Wednesday, March 13, 2013

First Bout

I'm still here! Still plugging away.

I skated in my very first bout last week!
It was terrifying.

It's been a while since I've posted so let's catch up for a moment. I'm an awful player. I skate slowly (passed my skills test without the 25 in 5.) I fall constantly, often tripping others. I can't slice very well, meaning I can't move laterally across the track. In scrimmage I can see the opposing jammer, but I can't get over to her. Okay let's be honest. In scrimmage I can't see the opposing jammer. The second the whistle blows, I'm engulfed in a visual cacophony of women and wrist pads and helmets and skates. Strangely, the din of rolling wheels, grinding stops, and yelling teammates blends into white noise. I find myself skating in silence with my thoughts.

"Where's my team? There they are. How do I get back there? Crap. I'm turned around backwards. Got to turn back around. Oof! Get up. Okay. Now where's my team? Oh, good. They're right here. Now where's the jammer. Is she theirs or ours? Wait. Now where's my team? Oof! Get up. Okay. Now they're all the way up there? Lets go. Whoosh-who was that? Was I supposed to block her? Oh shit. I'm a goat again." This goes on for the full two minutes.

It gets frustrating, but I am VASTLY improved from where I was a few months ago. The coach and I decided it was time for me to be in a bout.

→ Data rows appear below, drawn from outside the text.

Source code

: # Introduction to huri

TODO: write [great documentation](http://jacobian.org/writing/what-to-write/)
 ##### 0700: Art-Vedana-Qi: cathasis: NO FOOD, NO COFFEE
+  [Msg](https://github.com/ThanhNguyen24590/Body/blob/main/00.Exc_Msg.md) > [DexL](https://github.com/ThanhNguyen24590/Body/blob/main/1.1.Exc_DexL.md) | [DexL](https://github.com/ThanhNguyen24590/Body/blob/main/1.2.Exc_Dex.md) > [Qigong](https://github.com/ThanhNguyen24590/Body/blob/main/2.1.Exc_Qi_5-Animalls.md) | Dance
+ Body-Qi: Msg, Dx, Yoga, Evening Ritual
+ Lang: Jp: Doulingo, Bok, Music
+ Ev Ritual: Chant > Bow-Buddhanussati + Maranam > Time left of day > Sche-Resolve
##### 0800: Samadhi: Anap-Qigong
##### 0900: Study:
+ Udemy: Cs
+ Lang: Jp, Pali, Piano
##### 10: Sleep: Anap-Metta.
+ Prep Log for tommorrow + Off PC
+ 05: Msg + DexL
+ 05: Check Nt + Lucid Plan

I spent the two days leading up to the bout in abject terror. I oscillated between eating everything in the fridge and not being able to eat at all. Whenever I stood still for a moment, people could see me shaking. What was I afraid of? I was worried about injuring someone with a random fall. I was afraid of getting too much play time and passing out or vomiting. I was scared of spending the whole time as a goat. Mainly I was terrified of embarrassing my family, who would be in the stands supporting me. My parents are so unconditionally supportive that I think it causes physical pain for them to watch me be bad at something. I would hate for my husband to see how bad I am after we both gave up so much time to this. I didn't think I could do it, and actually considered quitting derby before I would have to play.

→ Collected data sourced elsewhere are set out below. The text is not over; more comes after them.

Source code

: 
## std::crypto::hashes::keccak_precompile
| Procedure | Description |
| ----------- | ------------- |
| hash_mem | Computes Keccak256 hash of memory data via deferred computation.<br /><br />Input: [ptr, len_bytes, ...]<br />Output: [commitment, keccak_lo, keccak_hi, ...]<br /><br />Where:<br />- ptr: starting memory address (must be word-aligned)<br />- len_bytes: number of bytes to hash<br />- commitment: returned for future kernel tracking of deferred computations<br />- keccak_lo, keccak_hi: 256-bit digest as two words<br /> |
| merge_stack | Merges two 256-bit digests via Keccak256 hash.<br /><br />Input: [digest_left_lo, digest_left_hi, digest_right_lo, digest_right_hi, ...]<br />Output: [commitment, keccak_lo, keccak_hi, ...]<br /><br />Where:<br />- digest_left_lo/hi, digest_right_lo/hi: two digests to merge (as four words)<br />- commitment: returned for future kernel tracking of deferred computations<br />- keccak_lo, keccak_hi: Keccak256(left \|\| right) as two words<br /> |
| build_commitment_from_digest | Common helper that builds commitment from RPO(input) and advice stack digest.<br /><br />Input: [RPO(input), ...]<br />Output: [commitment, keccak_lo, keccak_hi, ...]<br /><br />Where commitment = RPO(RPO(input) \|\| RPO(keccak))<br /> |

I held on, though, and showed up on Saturday with my smoky eyes, knee socks, and hot pants. I forgot my glitter. I suited up and hit the track for warm up. Warm up was awful. I spent most of it on the floor. Ugh. My parents sat in the bleachers, video camera trained on me. Ugh. Between warm up and the start if the bout, I must have gone to pee about twelve times. Anyone who has tried to go to the bathroom while wearing skates, kneepads, tights, spandex and hot pants can tell you this is no small undertaking. I was so nervous. For some reason I had started to fear peeing in the track. (Plus - TMI -- my "lady time" had arrived. As if I wasn't self conscious enough.)

Then the most astounding thing happened. Our bench coach wrote my number on my arm. All the gear, the uniform, the socks, the skates -- none of it said, "you're an official derby chic now" like having those numbers on my shoulders.

Bout starts. Bench coach says I'm in the fourth jam. I'm pretty sure I'm not going to puke. One jam goes by, two, three. I'm up. I shoot out into the track, determined to be where I'm supposed to be when I'm supposed to be there. I hear yelling. We have too many girls on the track. I'm waved back to the bench. Ah. We have a girl in the penalty box so we need to play short one girl. I'm bumped.

This happens a couple more times. My turn comes up, we have a girl in the box or its a power jam, I get bumped. At first I'm relieved. I had been so scared about dragging the whole team down and about over exerting myself. I had told myself that I just wanted my "Rudy" moment. One jam would be plenty. As the timer for tge first half dwindles away, however, I become increasingly anxious to get our there. Let me do this! Do or die! If I don't play, I'll always be afraid. This is my chance, and its slipping away!

The bench coach taps me. It's my turn! Breathe. Breathe. I'm in the pack. The whistle sounds. Silence falls. I do not! Not at first. My team does have to slow up a bit because I cannot keep up with the sprint. I do take a couple of falls, but I do not spend the whole jam on the floor. I do not get trapped as a goat. At one point, I find myself leaning on the opposing jammer, pushing her against the outside line. I'm DOING SOMETHING! I may find out later that I was hurting rather than helping- that I am out of play or something. Right now I don't care, though. I'm in there! The jam ends. I'm obviously a new player, but I didn't make a fool of myself. As a bonus, I have another girl's number partially imprinted on my arm!

I play three more jams this bout. Most of my time is spent trying to keep up with my team. The jammer goes right by me because I just can't get over there. I wind up throwing a couple of elbows because my mind is screaming, "Get over there!" I'm reaching with my whole body, but my arms are the only parts of me that can move sideways! Luckily, I'm so ineffective with my fouls that nobody cares and I don't get a penalty.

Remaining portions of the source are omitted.